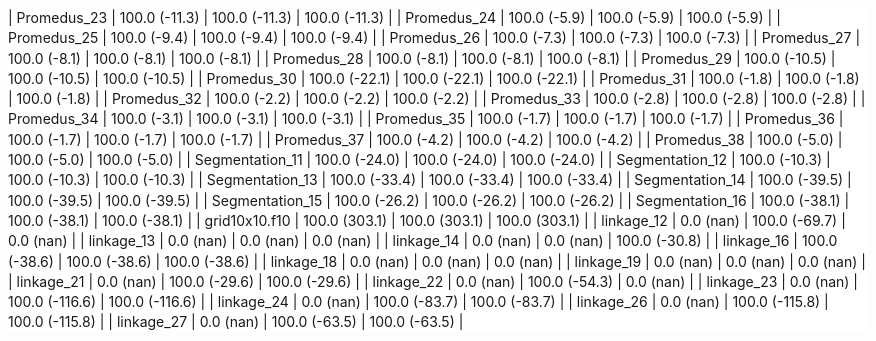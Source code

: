| Promedus_23        | 100.0 (-11.3) | 100.0 (-11.3)  | 100.0 (-11.3)  |
| Promedus_24        | 100.0 (-5.9)  | 100.0 (-5.9)   | 100.0 (-5.9)   |
| Promedus_25        | 100.0 (-9.4)  | 100.0 (-9.4)   | 100.0 (-9.4)   |
| Promedus_26        | 100.0 (-7.3)  | 100.0 (-7.3)   | 100.0 (-7.3)   |
| Promedus_27        | 100.0 (-8.1)  | 100.0 (-8.1)   | 100.0 (-8.1)   |
| Promedus_28        | 100.0 (-8.1)  | 100.0 (-8.1)   | 100.0 (-8.1)   |
| Promedus_29        | 100.0 (-10.5) | 100.0 (-10.5)  | 100.0 (-10.5)  |
| Promedus_30        | 100.0 (-22.1) | 100.0 (-22.1)  | 100.0 (-22.1)  |
| Promedus_31        | 100.0 (-1.8)  | 100.0 (-1.8)   | 100.0 (-1.8)   |
| Promedus_32        | 100.0 (-2.2)  | 100.0 (-2.2)   | 100.0 (-2.2)   |
| Promedus_33        | 100.0 (-2.8)  | 100.0 (-2.8)   | 100.0 (-2.8)   |
| Promedus_34        | 100.0 (-3.1)  | 100.0 (-3.1)   | 100.0 (-3.1)   |
| Promedus_35        | 100.0 (-1.7)  | 100.0 (-1.7)   | 100.0 (-1.7)   |
| Promedus_36        | 100.0 (-1.7)  | 100.0 (-1.7)   | 100.0 (-1.7)   |
| Promedus_37        | 100.0 (-4.2)  | 100.0 (-4.2)   | 100.0 (-4.2)   |
| Promedus_38        | 100.0 (-5.0)  | 100.0 (-5.0)   | 100.0 (-5.0)   |
| Segmentation_11    | 100.0 (-24.0) | 100.0 (-24.0)  | 100.0 (-24.0)  |
| Segmentation_12    | 100.0 (-10.3) | 100.0 (-10.3)  | 100.0 (-10.3)  |
| Segmentation_13    | 100.0 (-33.4) | 100.0 (-33.4)  | 100.0 (-33.4)  |
| Segmentation_14    | 100.0 (-39.5) | 100.0 (-39.5)  | 100.0 (-39.5)  |
| Segmentation_15    | 100.0 (-26.2) | 100.0 (-26.2)  | 100.0 (-26.2)  |
| Segmentation_16    | 100.0 (-38.1) | 100.0 (-38.1)  | 100.0 (-38.1)  |
| grid10x10.f10      | 100.0 (303.1) | 100.0 (303.1)  | 100.0 (303.1)  |
| linkage_12         | 0.0 (nan)     | 100.0 (-69.7)  | 0.0 (nan)      |
| linkage_13         | 0.0 (nan)     | 0.0 (nan)      | 0.0 (nan)      |
| linkage_14         | 0.0 (nan)     | 0.0 (nan)      | 100.0 (-30.8)  |
| linkage_16         | 100.0 (-38.6) | 100.0 (-38.6)  | 100.0 (-38.6)  |
| linkage_18         | 0.0 (nan)     | 0.0 (nan)      | 0.0 (nan)      |
| linkage_19         | 0.0 (nan)     | 0.0 (nan)      | 0.0 (nan)      |
| linkage_21         | 0.0 (nan)     | 100.0 (-29.6)  | 100.0 (-29.6)  |
| linkage_22         | 0.0 (nan)     | 100.0 (-54.3)  | 0.0 (nan)      |
| linkage_23         | 0.0 (nan)     | 100.0 (-116.6) | 100.0 (-116.6) |
| linkage_24         | 0.0 (nan)     | 100.0 (-83.7)  | 100.0 (-83.7)  |
| linkage_26         | 0.0 (nan)     | 100.0 (-115.8) | 100.0 (-115.8) |
| linkage_27         | 0.0 (nan)     | 100.0 (-63.5)  | 100.0 (-63.5)  |


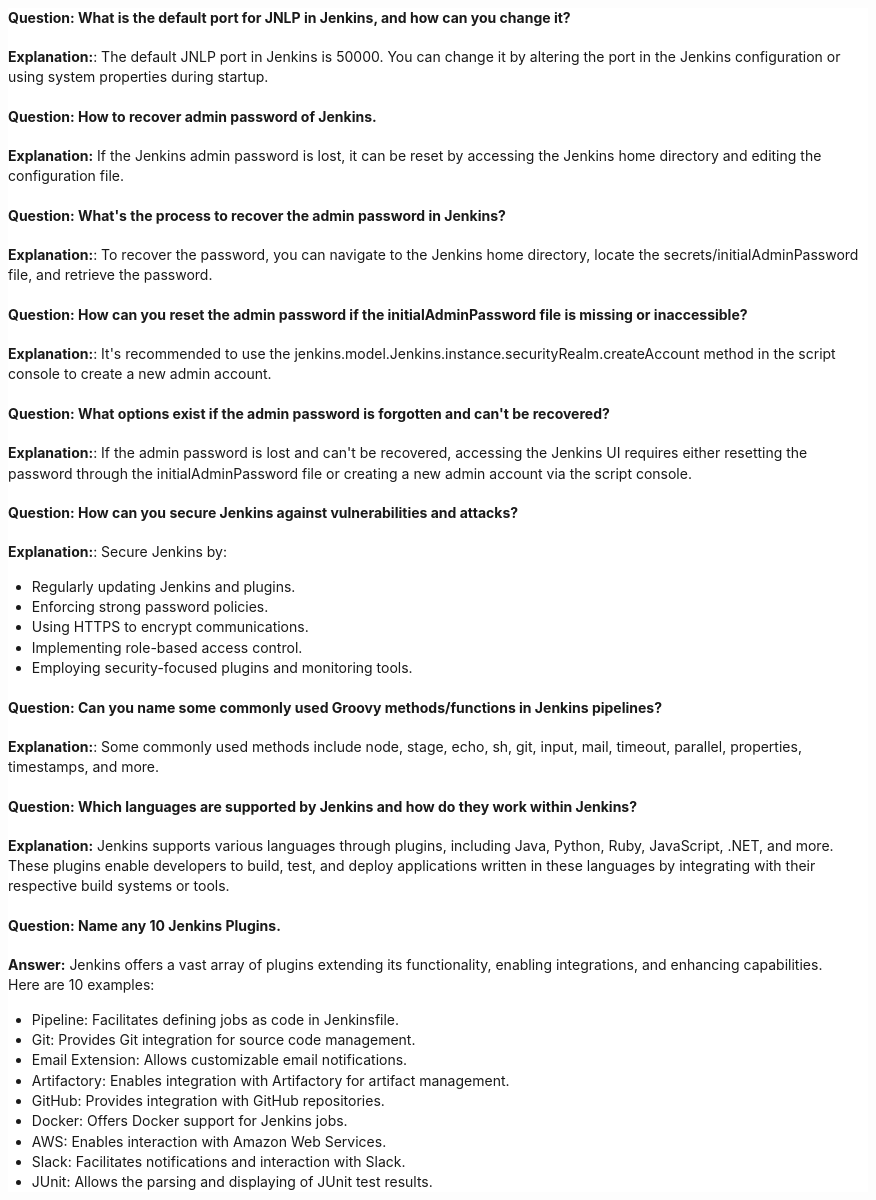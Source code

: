
#### Question: What is the default port for JNLP in Jenkins, and how can you change it?
**Explanation:**: The default JNLP port in Jenkins is 50000. You can change it by altering the port in the Jenkins configuration or using system properties during startup.


#### Question: How to recover admin password of Jenkins.
**Explanation:** If the Jenkins admin password is lost, it can be reset by accessing the Jenkins home directory and editing the configuration file.


#### Question: What's the process to recover the admin password in Jenkins?
**Explanation:**: To recover the password, you can navigate to the Jenkins home directory, locate the secrets/initialAdminPassword file, and retrieve the password.


#### Question: How can you reset the admin password if the initialAdminPassword file is missing or inaccessible?
**Explanation:**: It's recommended to use the jenkins.model.Jenkins.instance.securityRealm.createAccount method in the script console to create a new admin account.


#### Question: What options exist if the admin password is forgotten and can't be recovered?
**Explanation:**: If the admin password is lost and can't be recovered, accessing the Jenkins UI requires either resetting the password through the initialAdminPassword file or creating a new admin account via the script console.


#### Question: How can you secure Jenkins against vulnerabilities and attacks?
**Explanation:**: Secure Jenkins by:
* Regularly updating Jenkins and plugins.
* Enforcing strong password policies.
* Using HTTPS to encrypt communications.
* Implementing role-based access control.
* Employing security-focused plugins and monitoring tools.


#### Question: Can you name some commonly used Groovy methods/functions in Jenkins pipelines?
**Explanation:**: Some commonly used methods include node, stage, echo, sh, git, input, mail, timeout, parallel, properties, timestamps, and more.


#### Question: Which languages are supported by Jenkins and how do they work within Jenkins?
**Explanation:** Jenkins supports various languages through plugins, including Java, Python, Ruby, JavaScript, .NET, and more. These plugins enable developers to build, test, and deploy applications written in these languages by integrating with their respective build systems or tools.


#### Question: Name any 10 Jenkins Plugins.
**Answer:**
Jenkins offers a vast array of plugins extending its functionality, enabling integrations, and enhancing capabilities. <br>
Here are 10 examples:
* Pipeline: Facilitates defining jobs as code in Jenkinsfile.
* Git: Provides Git integration for source code management.
* Email Extension: Allows customizable email notifications.
* Artifactory: Enables integration with Artifactory for artifact management.
* GitHub: Provides integration with GitHub repositories.
* Docker: Offers Docker support for Jenkins jobs.
* AWS: Enables interaction with Amazon Web Services.
* Slack: Facilitates notifications and interaction with Slack.
* JUnit: Allows the parsing and displaying of JUnit test results.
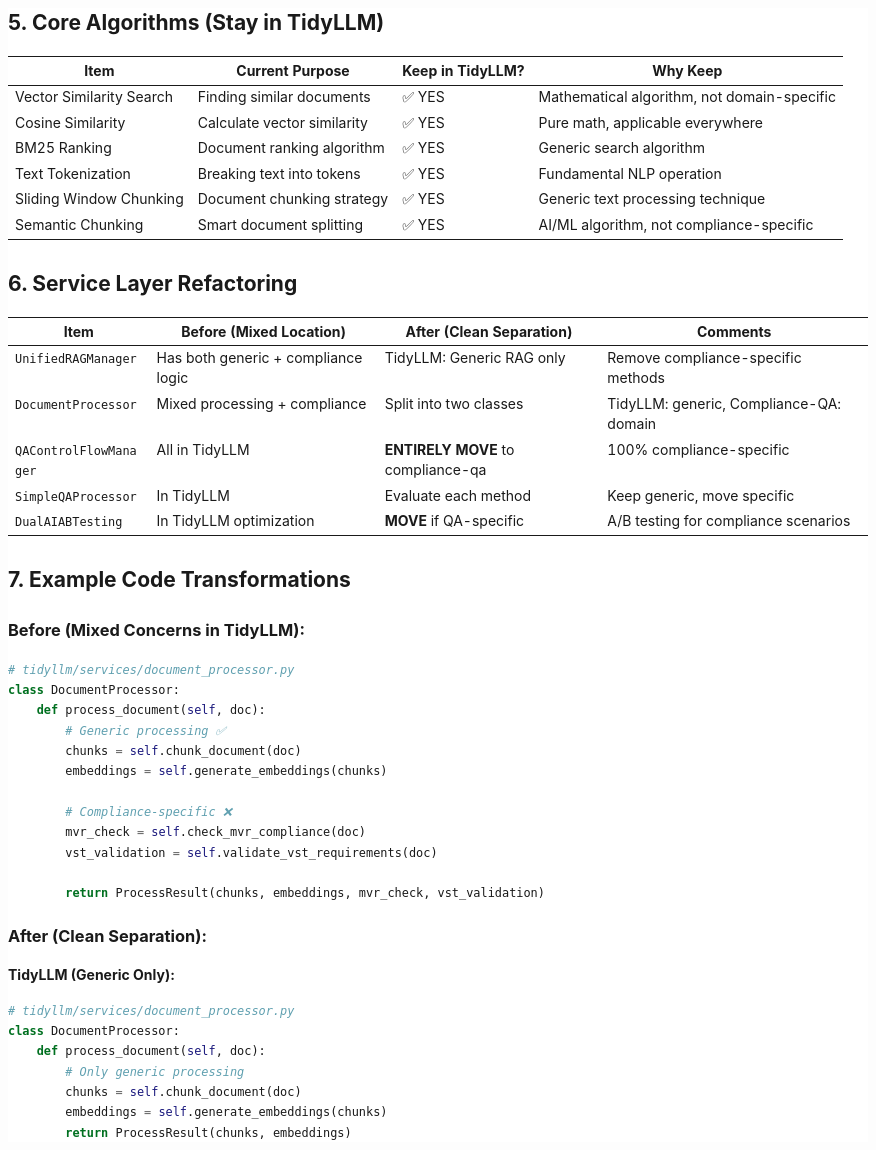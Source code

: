 ## 5. Core Algorithms (Stay in TidyLLM)

| Item | Current Purpose | Keep in TidyLLM? | Why Keep |
|------|----------------|-----------------|----------|
| Vector Similarity Search | Finding similar documents | ✅ YES | Mathematical algorithm, not domain-specific |
| Cosine Similarity | Calculate vector similarity | ✅ YES | Pure math, applicable everywhere |
| BM25 Ranking | Document ranking algorithm | ✅ YES | Generic search algorithm |
| Text Tokenization | Breaking text into tokens | ✅ YES | Fundamental NLP operation |
| Sliding Window Chunking | Document chunking strategy | ✅ YES | Generic text processing technique |
| Semantic Chunking | Smart document splitting | ✅ YES | AI/ML algorithm, not compliance-specific |

## 6. Service Layer Refactoring

| Item | Before (Mixed Location) | After (Clean Separation) | Comments |
|------|------------------------|-------------------------|----------|
| `UnifiedRAGManager` | Has both generic + compliance logic | TidyLLM: Generic RAG only | Remove compliance-specific methods |
| `DocumentProcessor` | Mixed processing + compliance | Split into two classes | TidyLLM: generic, Compliance-QA: domain |
| `QAControlFlowManager` | All in TidyLLM | **ENTIRELY MOVE** to compliance-qa | 100% compliance-specific |
| `SimpleQAProcessor` | In TidyLLM | Evaluate each method | Keep generic, move specific |
| `DualAIABTesting` | In TidyLLM optimization | **MOVE** if QA-specific | A/B testing for compliance scenarios |

## 7. Example Code Transformations

### Before (Mixed Concerns in TidyLLM):
```python
# tidyllm/services/document_processor.py
class DocumentProcessor:
    def process_document(self, doc):
        # Generic processing ✅
        chunks = self.chunk_document(doc)
        embeddings = self.generate_embeddings(chunks)

        # Compliance-specific ❌
        mvr_check = self.check_mvr_compliance(doc)
        vst_validation = self.validate_vst_requirements(doc)

        return ProcessResult(chunks, embeddings, mvr_check, vst_validation)
```

### After (Clean Separation):

**TidyLLM (Generic Only):**
```python
# tidyllm/services/document_processor.py
class DocumentProcessor:
    def process_document(self, doc):
        # Only generic processing
        chunks = self.chunk_document(doc)
        embeddings = self.generate_embeddings(chunks)
        return ProcessResult(chunks, embeddings)
```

▶ [What is being asked] Scan the material and collect every line that contains "recovered".

▶ [Task answer]
#### Question: What options exist if the admin password is forgotten and can't be recovered?
**Explanation:**: If the admin password is lost and can't be recovered, accessing the Jenkins UI requires either resetting the password through the initialAdminPassword file or creating a new admin account via the script console.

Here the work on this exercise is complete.